▶ Exercise
Lines in the listing below containing the string "more" are to be identified and copied.

▶ Available records
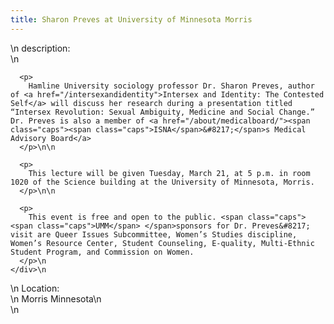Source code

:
 ```yaml
---
title: Sharon Preves at University of Minnesota Morris
---
```


<div class="flexinode-body flexinode-2">
  <div class="flexinode-textarea-1">
    <div class="form-item">
      \n <label>description:</label><br /> \n 
      
      <p>
        Hamline University sociology professor Dr. Sharon Preves, author of <a href="/intersexandidentity">Intersex and Identity: The Contested Self</a> will discuss her research during a presentation titled “Intersex Revolution: Sexual Ambiguity, Medicine and Social Change.” Dr. Preves is also a member of <a href="/about/medicalboard/"><span class="caps"><span class="caps">ISNA</span>&#8217;</span>s Medical Advisory Board</a>
      </p>\n\n
      
      <p>
        This lecture will be given Tuesday, March 21, at 5 p.m. in room 1020 of the Science building at the University of Minnesota, Morris.
      </p>\n\n
      
      <p>
        This event is free and open to the public. <span class="caps"><span class="caps">UMM</span> </span>sponsors for Dr. Preves&#8217; visit are Queer Issues Subcommittee, Women’s Studies discipline, Women’s Resource Center, Student Counseling, E-quality, Multi-Ethnic Student Program, and Commission on Women.
      </p>\n
    </div>\n
  </div>
  
  <div class="flexinode-textfield-2">
    <div class="form-item">
      \n <label>Location:</label><br /> \n Morris Minnesota\n
    </div>\n
  </div>
</div>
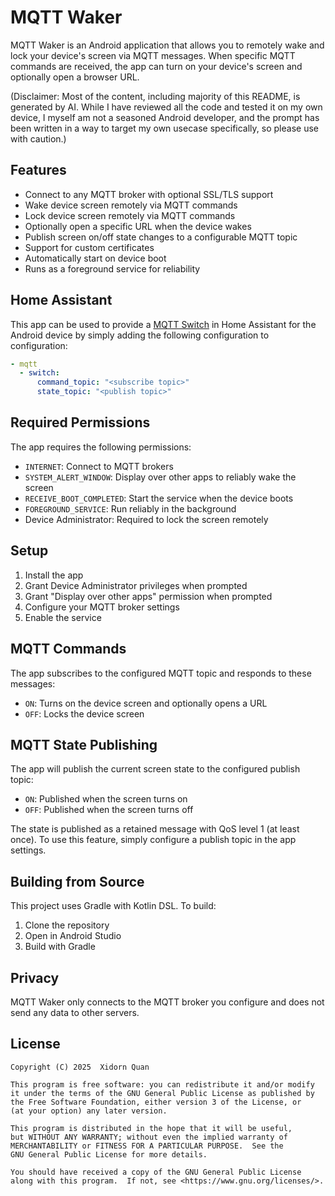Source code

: # MQTT Waker

MQTT Waker is an Android application that allows you to remotely wake and lock your device's screen via MQTT messages. When specific MQTT commands are received, the app can turn on your device's screen and optionally open a browser URL.

(Disclaimer: Most of the content, including majority of this README, is generated by AI. While I have reviewed all the code and tested it on my own device, I myself am not a seasoned Android developer, and the prompt has been written in a way to target my own usecase specifically, so please use with caution.)

## Features

- Connect to any MQTT broker with optional SSL/TLS support
- Wake device screen remotely via MQTT commands
- Lock device screen remotely via MQTT commands
- Optionally open a specific URL when the device wakes
- Publish screen on/off state changes to a configurable MQTT topic
- Support for custom certificates
- Automatically start on device boot
- Runs as a foreground service for reliability

## Home Assistant

This app can be used to provide a [MQTT Switch](https://www.home-assistant.io/integrations/switch.mqtt/) in Home Assistant for the Android device by simply adding the following configuration to configuration:
```yaml
- mqtt
  - switch:
      command_topic: "<subscribe topic>"
      state_topic: "<publish topic>"
```

## Required Permissions

The app requires the following permissions:

- `INTERNET`: Connect to MQTT brokers
- `SYSTEM_ALERT_WINDOW`: Display over other apps to reliably wake the screen
- `RECEIVE_BOOT_COMPLETED`: Start the service when the device boots
- `FOREGROUND_SERVICE`: Run reliably in the background
- Device Administrator: Required to lock the screen remotely

## Setup

1. Install the app
2. Grant Device Administrator privileges when prompted
3. Grant "Display over other apps" permission when prompted
4. Configure your MQTT broker settings
5. Enable the service

## MQTT Commands

The app subscribes to the configured MQTT topic and responds to these messages:
- `ON`: Turns on the device screen and optionally opens a URL
- `OFF`: Locks the device screen

## MQTT State Publishing

The app will publish the current screen state to the configured publish topic:
- `ON`: Published when the screen turns on
- `OFF`: Published when the screen turns off

The state is published as a retained message with QoS level 1 (at least once). To use this feature, simply configure a publish topic in the app settings.

## Building from Source

This project uses Gradle with Kotlin DSL. To build:

1. Clone the repository
2. Open in Android Studio
3. Build with Gradle

## Privacy

MQTT Waker only connects to the MQTT broker you configure and does not send any data to other servers.

## License

```
Copyright (C) 2025  Xidorn Quan

This program is free software: you can redistribute it and/or modify
it under the terms of the GNU General Public License as published by
the Free Software Foundation, either version 3 of the License, or
(at your option) any later version.

This program is distributed in the hope that it will be useful,
but WITHOUT ANY WARRANTY; without even the implied warranty of
MERCHANTABILITY or FITNESS FOR A PARTICULAR PURPOSE.  See the
GNU General Public License for more details.

You should have received a copy of the GNU General Public License
along with this program.  If not, see <https://www.gnu.org/licenses/>.
```
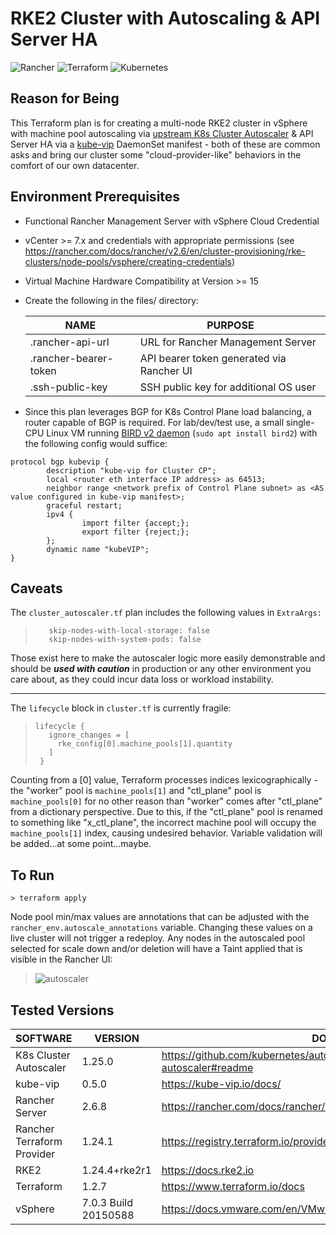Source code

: # RKE2 Cluster with Autoscaling  & API Server HA

![Rancher](https://img.shields.io/badge/rancher-%230075A8.svg?style=for-the-badge&logo=rancher&logoColor=white) ![Terraform](https://img.shields.io/badge/terraform-%235835CC.svg?style=for-the-badge&logo=terraform&logoColor=white) 	![Kubernetes](https://img.shields.io/badge/kubernetes-%23326ce5.svg?style=for-the-badge&logo=kubernetes&logoColor=white)

## Reason for Being

This Terraform plan is for creating a multi-node RKE2 cluster in vSphere with machine pool autoscaling via [upstream K8s Cluster Autoscaler](https://github.com/kubernetes/autoscaler) & API Server HA via a [kube-vip](https://kube-vip.io/) DaemonSet manifest - both of these are common asks and bring our cluster some "cloud-provider-like" behaviors in the comfort of our own datacenter.

## Environment Prerequisites

- Functional Rancher Management Server with vSphere Cloud Credential
- vCenter >= 7.x and credentials with appropriate permissions (see https://rancher.com/docs/rancher/v2.6/en/cluster-provisioning/rke-clusters/node-pools/vsphere/creating-credentials)
- Virtual Machine Hardware Compatibility at Version >= 15
- Create the following in the files/ directory:

    | NAME | PURPOSE |
    | ------ | ------ |
    | .rancher-api-url | URL for Rancher Management Server
    | .rancher-bearer-token | API bearer token generated via Rancher UI
    | .ssh-public-key | SSH public key for additional OS user
    
- Since this plan leverages BGP for K8s Control Plane load balancing, a router capable of BGP is required.  For lab/dev/test use, a small single-CPU Linux VM running [BIRD v2 daemon](https://bird.network.cz/?get_doc&f=bird.html&v=20) (`sudo apt install bird2`) with the following config would suffice:

```
protocol bgp kubevip {
        description "kube-vip for Cluster CP";
        local <router eth interface IP address> as 64513;
        neighbor range <network prefix of Control Plane subnet> as <AS value configured in kube-vip manifest>;
        graceful restart;
        ipv4 {
                import filter {accept;};
                export filter {reject;};
        };
        dynamic name "kubeVIP";
}
```

## Caveats

The `cluster_autoscaler.tf` plan includes the following values in `ExtraArgs:`

>```
>    skip-nodes-with-local-storage: false
>    skip-nodes-with-system-pods: false
>```
Those exist here to make the autoscaler logic more easily demonstrable and should be **_used with  caution_** in production or any other environment you care about, as they could incur data loss or workload instability.

---

The `lifecycle` block in `cluster.tf` is currently fragile:
>```
>lifecycle {
>    ignore_changes = [
>      rke_config[0].machine_pools[1].quantity
>    ]
>  }
>```

Counting from a [0] value, Terraform processes indices lexicographically - the "worker" pool is `machine_pools[1]` and "ctl_plane" pool is `machine_pools[0]` for no other reason than "worker" comes after "ctl_plane" from a dictionary perspective.  Due to this, if the "ctl_plane" pool is renamed to something like "x_ctl_plane", the incorrect machine pool will occupy the `machine_pools[1]` index, causing undesired behavior.  Variable validation will be added...at some point...maybe.

## To Run
    > terraform apply
    
Node pool min/max values are annotations that can be adjusted with the `rancher_env.autoscale_annotations` variable.  Changing these values on a live cluster will not trigger a redeploy.  Any nodes in the autoscaled pool selected for scale down and/or deletion will have a Taint applied that is visible in the Rancher UI:
> ![autoscaler](https://user-images.githubusercontent.com/88675306/189248687-4b949567-ebd0-460e-a42e-d13dc1706410.png)

## Tested Versions

| SOFTWARE | VERSION | DOCS |
| ------ | ------ | ------ |
| K8s Cluster Autoscaler | 1.25.0 | https://github.com/kubernetes/autoscaler/tree/master/charts/cluster-autoscaler#readme
| kube-vip | 0.5.0 | https://kube-vip.io/docs/
| Rancher Server | 2.6.8 | https://rancher.com/docs/rancher/v2.6/en/overview
| Rancher Terraform Provider| 1.24.1 | https://registry.terraform.io/providers/rancher/rancher2/latest/docs
| RKE2 | 1.24.4+rke2r1 | https://docs.rke2.io
| Terraform | 1.2.7 | https://www.terraform.io/docs
| vSphere | 7.0.3 Build 20150588 | https://docs.vmware.com/en/VMware-vSphere/index.html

▶ Response below
GNU General Public License for more details.
Those exist here to make the autoscaler logic more easily demonstrable and should be **_used with  caution_** in production or any other environment you care about, as they could incur data loss or workload instability.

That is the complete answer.